[Opening SUPPLIED ENTRIES section]

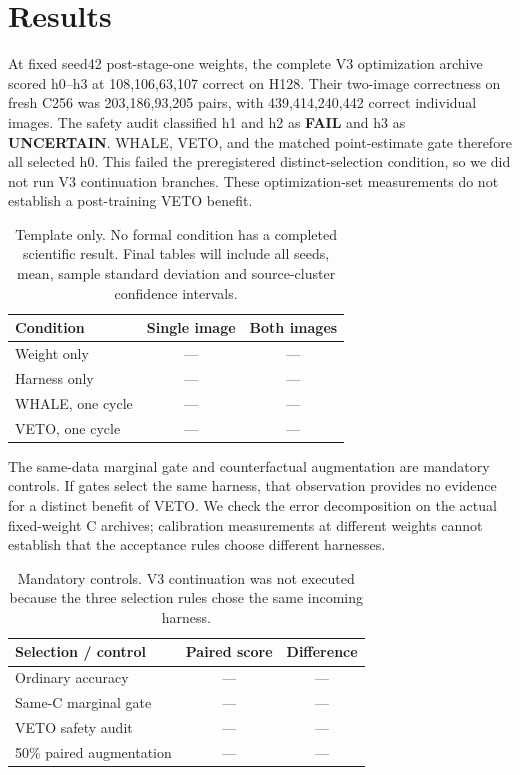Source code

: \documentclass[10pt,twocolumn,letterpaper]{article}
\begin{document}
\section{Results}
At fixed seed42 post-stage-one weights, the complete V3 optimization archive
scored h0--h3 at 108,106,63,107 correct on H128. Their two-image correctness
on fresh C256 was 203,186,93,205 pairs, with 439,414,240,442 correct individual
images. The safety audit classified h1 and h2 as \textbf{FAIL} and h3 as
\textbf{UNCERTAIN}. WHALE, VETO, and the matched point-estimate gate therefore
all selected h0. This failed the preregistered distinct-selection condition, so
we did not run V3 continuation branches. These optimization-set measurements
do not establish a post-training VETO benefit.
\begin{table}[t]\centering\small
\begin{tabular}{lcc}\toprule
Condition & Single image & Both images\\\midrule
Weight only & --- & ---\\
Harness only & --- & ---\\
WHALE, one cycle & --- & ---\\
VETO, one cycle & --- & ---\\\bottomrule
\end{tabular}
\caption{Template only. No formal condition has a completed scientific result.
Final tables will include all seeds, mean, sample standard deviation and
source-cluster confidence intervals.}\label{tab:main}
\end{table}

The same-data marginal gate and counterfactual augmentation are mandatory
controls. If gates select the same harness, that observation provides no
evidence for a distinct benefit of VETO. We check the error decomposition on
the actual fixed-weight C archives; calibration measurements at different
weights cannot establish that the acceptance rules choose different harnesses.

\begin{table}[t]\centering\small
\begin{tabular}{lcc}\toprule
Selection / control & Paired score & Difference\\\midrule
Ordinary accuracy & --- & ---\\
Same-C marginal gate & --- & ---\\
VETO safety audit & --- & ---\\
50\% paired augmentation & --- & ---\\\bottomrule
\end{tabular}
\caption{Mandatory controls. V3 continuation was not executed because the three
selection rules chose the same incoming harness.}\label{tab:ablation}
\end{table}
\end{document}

[Closing SUPPLIED ENTRIES section]
[Opening SUPPLIED ENTRIES section]

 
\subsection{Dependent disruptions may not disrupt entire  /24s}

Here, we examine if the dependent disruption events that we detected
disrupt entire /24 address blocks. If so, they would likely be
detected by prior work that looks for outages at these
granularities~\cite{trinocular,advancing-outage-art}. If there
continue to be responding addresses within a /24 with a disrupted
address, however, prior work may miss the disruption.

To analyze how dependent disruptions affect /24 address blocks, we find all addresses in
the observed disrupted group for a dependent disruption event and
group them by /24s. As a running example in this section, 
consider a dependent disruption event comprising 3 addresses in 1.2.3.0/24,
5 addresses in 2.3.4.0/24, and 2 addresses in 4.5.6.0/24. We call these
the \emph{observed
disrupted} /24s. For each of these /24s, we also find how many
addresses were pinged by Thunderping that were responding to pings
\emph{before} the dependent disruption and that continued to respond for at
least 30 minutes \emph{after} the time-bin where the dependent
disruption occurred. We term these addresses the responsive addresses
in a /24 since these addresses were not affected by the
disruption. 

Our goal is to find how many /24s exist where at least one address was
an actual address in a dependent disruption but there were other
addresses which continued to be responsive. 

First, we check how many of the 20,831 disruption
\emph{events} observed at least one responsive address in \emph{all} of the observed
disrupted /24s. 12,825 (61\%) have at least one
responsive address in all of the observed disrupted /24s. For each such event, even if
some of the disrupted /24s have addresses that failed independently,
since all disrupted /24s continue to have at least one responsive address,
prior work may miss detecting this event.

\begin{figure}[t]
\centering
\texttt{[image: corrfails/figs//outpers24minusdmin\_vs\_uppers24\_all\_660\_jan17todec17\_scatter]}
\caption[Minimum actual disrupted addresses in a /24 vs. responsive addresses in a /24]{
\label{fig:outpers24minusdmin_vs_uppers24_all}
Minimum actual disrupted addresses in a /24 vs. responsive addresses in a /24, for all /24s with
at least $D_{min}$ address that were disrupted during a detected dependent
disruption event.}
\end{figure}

[Closing SUPPLIED ENTRIES section]
[Opening SUPPLIED ENTRIES section]

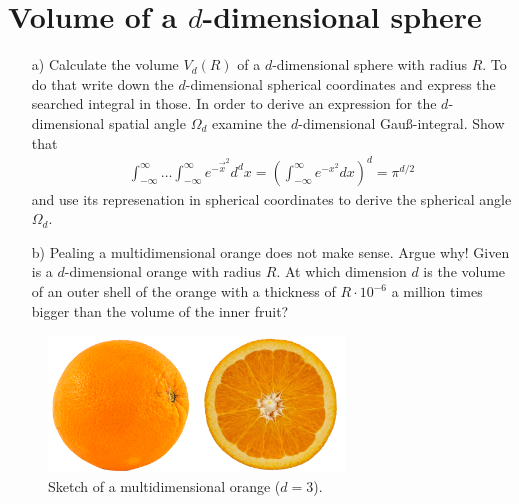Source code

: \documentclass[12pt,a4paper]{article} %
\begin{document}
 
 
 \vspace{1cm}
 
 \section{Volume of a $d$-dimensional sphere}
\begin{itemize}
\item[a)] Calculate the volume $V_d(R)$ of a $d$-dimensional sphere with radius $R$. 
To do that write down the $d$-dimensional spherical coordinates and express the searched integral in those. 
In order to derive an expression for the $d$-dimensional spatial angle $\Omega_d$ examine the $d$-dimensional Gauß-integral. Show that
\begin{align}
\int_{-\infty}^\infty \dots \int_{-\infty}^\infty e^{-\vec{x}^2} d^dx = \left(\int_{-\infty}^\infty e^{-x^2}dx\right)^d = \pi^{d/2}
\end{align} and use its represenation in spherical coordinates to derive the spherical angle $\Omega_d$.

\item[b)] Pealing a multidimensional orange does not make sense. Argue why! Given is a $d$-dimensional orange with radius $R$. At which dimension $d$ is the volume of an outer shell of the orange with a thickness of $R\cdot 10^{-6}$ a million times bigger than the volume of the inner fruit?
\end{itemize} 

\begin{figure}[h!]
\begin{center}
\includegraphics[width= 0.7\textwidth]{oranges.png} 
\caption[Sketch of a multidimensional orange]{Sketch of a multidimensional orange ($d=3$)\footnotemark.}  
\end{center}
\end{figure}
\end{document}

[Closing SUPPLIED ENTRIES section]

▶ WORK INSTRUCTIONS
Scan the listing for the string "figure". Copy each line that has it.

▶ SOLUTION FOR THIS EXERCISE
\begin{figure}[t]
\end{figure}
\begin{figure}[h!]
\end{figure}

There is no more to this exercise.